# Supplied information

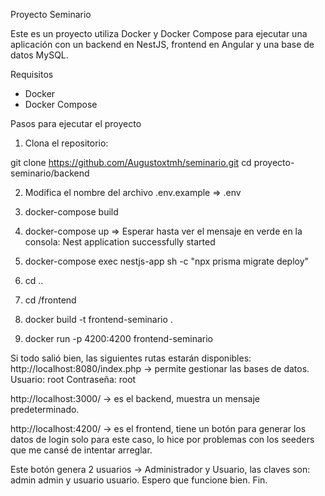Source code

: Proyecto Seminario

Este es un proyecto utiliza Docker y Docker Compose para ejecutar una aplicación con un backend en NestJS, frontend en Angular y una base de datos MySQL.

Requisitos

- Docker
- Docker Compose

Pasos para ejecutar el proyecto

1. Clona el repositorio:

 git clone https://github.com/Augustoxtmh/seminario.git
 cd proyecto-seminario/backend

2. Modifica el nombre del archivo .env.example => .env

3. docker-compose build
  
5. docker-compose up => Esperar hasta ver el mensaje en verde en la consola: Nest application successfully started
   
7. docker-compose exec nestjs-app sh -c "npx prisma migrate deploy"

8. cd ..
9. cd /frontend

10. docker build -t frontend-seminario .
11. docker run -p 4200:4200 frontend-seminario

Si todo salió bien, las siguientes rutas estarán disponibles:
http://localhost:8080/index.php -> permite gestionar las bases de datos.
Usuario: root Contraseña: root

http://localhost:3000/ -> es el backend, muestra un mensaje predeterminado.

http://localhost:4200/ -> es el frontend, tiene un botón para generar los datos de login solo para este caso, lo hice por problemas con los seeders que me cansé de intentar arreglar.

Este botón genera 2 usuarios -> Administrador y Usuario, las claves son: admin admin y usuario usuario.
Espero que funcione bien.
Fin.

==

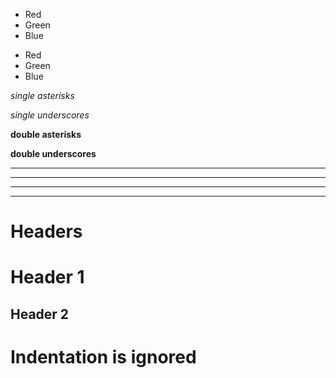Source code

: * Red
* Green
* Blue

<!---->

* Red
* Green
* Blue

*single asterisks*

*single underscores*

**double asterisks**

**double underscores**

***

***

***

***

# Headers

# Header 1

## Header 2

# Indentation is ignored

==

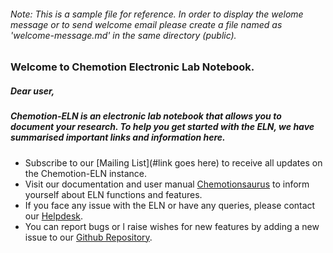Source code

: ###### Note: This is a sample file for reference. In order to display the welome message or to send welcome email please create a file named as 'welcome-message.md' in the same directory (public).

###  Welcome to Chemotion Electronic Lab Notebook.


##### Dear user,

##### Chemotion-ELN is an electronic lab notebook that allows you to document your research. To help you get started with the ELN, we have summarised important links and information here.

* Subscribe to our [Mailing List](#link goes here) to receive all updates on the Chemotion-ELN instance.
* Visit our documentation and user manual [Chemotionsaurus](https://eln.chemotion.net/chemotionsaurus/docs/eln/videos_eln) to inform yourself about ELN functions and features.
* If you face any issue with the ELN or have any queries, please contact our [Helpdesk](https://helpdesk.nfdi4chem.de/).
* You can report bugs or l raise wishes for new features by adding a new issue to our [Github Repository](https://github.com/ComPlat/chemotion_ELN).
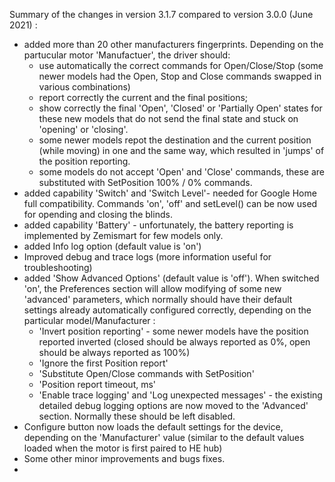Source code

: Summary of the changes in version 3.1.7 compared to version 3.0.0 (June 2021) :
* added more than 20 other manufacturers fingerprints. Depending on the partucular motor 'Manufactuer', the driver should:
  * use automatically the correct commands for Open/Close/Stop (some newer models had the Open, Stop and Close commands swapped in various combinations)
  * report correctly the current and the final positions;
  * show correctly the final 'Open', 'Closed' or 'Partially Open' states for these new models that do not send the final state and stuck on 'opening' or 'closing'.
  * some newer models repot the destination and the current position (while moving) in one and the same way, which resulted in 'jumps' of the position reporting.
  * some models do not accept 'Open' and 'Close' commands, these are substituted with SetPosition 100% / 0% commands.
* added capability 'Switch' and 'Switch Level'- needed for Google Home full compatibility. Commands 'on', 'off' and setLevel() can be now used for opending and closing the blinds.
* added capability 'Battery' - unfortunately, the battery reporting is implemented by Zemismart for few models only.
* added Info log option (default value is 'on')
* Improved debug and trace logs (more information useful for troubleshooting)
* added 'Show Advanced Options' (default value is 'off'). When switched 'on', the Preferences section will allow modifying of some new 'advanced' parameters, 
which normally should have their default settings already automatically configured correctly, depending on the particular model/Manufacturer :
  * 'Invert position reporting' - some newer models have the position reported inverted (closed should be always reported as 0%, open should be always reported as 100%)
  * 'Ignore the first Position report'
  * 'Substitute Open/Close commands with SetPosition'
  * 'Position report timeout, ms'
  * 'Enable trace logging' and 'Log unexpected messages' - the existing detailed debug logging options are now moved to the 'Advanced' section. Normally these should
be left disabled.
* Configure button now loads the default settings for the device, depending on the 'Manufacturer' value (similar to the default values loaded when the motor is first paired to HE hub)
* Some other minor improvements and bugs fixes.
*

# Your instructions
Note each line above that holds "ejecutar", then copy all of them.

# Task result
Este es un proyecto utiliza Docker y Docker Compose para ejecutar una aplicación con un backend en NestJS, frontend en Angular y una base de datos MySQL.
Pasos para ejecutar el proyecto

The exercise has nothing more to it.